Editor’s Note: The following information was provided by Buster Prosser, originally of Monticello, regarding his time in the military, as well as several family members.
HOULTON — The Prosser family of Monticello has a rich history of serving the United States in the armed forces. Lawrence E. “Buster” Prosser and his sons Buster and Chuck served their country well. As did an uncle, Wallace John Farrington.
The following is a submission by the Prosser family.
Lawrence E. “Buster” Prosser
Lawrence was born in Monticello, Aug. 28, 1925 and died Feb. 28, 2010 in Tucson, Ariz. He was drafted into the Navy in October, 1943 and was discharged in January, 1946. His father was killed when he was just 12 years old. Having five brothers and two sisters, he became the man of the house.
Upon being drafted, he was assigned to the U.S.S. Fitch, a minesweeper. He saw service during the Normandy Invasion and later recalled the ship next to him getting blown up, but all hands were saved. Some were so badly burnt that they begged him to pull the burnt flesh off their faces so they could breath. Others asked to be put out of their misery.

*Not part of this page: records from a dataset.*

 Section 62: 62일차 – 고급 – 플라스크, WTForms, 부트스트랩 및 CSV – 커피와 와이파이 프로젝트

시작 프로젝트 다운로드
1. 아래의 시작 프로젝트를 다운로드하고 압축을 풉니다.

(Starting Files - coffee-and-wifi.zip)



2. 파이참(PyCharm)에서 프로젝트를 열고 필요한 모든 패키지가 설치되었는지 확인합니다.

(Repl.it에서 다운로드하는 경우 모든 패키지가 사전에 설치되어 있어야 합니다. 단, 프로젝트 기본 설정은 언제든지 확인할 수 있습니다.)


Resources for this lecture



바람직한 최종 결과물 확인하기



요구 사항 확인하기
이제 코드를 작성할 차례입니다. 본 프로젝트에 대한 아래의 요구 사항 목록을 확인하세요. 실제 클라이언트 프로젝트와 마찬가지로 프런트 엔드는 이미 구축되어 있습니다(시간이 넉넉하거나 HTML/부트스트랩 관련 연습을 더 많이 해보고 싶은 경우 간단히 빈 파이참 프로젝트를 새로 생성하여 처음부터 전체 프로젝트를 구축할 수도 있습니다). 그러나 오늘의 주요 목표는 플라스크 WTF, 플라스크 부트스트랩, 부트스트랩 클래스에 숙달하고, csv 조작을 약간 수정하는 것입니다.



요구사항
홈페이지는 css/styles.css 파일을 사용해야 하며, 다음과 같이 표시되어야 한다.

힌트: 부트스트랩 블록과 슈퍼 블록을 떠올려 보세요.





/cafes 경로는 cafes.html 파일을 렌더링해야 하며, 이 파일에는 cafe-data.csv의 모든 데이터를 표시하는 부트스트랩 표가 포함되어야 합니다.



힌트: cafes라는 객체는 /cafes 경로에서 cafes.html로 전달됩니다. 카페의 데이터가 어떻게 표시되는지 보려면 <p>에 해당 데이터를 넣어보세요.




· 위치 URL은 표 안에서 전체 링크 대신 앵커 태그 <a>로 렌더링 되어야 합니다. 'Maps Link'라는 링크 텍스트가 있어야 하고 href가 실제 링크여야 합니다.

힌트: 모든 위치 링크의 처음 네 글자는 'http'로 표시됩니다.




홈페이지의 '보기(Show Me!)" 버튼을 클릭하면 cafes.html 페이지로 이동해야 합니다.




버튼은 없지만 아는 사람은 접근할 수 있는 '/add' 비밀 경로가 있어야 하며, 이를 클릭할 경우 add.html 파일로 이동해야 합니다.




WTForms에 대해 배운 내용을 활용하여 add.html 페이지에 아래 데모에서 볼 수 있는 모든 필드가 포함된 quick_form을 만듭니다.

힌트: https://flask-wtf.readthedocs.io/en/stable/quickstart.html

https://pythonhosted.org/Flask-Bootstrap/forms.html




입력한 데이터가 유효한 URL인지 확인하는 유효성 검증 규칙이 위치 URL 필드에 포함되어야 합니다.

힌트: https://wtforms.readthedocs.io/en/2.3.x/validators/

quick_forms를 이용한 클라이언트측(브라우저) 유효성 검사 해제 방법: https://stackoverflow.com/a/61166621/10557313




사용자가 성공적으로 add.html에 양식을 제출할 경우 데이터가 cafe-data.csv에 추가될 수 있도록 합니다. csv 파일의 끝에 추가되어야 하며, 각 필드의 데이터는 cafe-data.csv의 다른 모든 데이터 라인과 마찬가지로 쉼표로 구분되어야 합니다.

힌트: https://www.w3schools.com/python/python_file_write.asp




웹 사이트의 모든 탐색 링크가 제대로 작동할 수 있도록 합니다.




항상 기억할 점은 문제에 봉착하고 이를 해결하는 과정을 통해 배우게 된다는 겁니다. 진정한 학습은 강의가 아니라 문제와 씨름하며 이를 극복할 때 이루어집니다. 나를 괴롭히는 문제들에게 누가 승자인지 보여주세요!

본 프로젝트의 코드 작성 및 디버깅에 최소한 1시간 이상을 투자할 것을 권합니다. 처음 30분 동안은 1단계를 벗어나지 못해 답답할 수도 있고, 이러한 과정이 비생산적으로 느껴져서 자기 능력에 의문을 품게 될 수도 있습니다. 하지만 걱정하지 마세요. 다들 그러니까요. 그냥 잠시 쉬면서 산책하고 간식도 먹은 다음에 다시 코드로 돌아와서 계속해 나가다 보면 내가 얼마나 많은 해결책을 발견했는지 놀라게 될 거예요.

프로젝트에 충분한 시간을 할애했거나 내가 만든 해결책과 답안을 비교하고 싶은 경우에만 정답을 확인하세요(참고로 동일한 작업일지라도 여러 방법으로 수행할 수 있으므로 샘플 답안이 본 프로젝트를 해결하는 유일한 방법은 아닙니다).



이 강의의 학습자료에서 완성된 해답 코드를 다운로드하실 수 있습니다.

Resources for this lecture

He was later assigned to a destroyer, where he lost the hearing in his left ear because of the ship’s guns. He gave food and clothing to naked and dirty children in Italy and swept for mines off the coast of Japan. His ship was beside the ship where the Armistice treaty was signed with the Emperor of Japan and General MacArthur’s entourage. He brought home a Japanese rifle and many memories and horrors of the war.
Buster Prosser
Buster joined the Army under the delayed entry program in February of 1975. On June 19, 1975, one week after his high school graduation, he was taking orders from a drill instructor similar to the one seen in the movie “Forrest Gump.”
Leaving behind his high school sweetheart, Roxanne, Buster was soon trained to be a military policeman in Germany. His first duty was a station at a “boring” nuclear missile site, where he protected his country from the Russians during the “Cold War.”
Next, he went to Stuttgart, Germany, where he answered complaints from assaults, thefts and suicides. In a 10-day period from Christmas to New Years alone, Buster investigated seven suicides. He said the young soldiers were depressed and far away from home.
“To keep our sanity, we saw all the wonders of Germany, from beer halls in Munich to Hitler’s Eagle’s Nest and castles,” he said.
Buster returned home only to do another tour of duty in Colorado Springs, Colo.
“Castro had emptied his prisons, so to Wisconsin we went to Fort McCoy to process the boat people, from mass murderers to any criminal imaginable,” he said.
Chuck Prosser
Chuck Prosser was born July 2, 1948 in Houlton. He joined the Marines, but could not swim so he was discharged. He then joined the Army and later became a member of the 101st Airborne’s “Screaming Eagles” during the Vietnam War.
He witnessed too many horrors to describe as 57,000 soldiers and two million Vietnamese died. Thank God for Daniel Ellsberg and the Pentagon Papers. Another brother, Jim Bryant James Prosser joined the Maine National Guard and served for 20 years.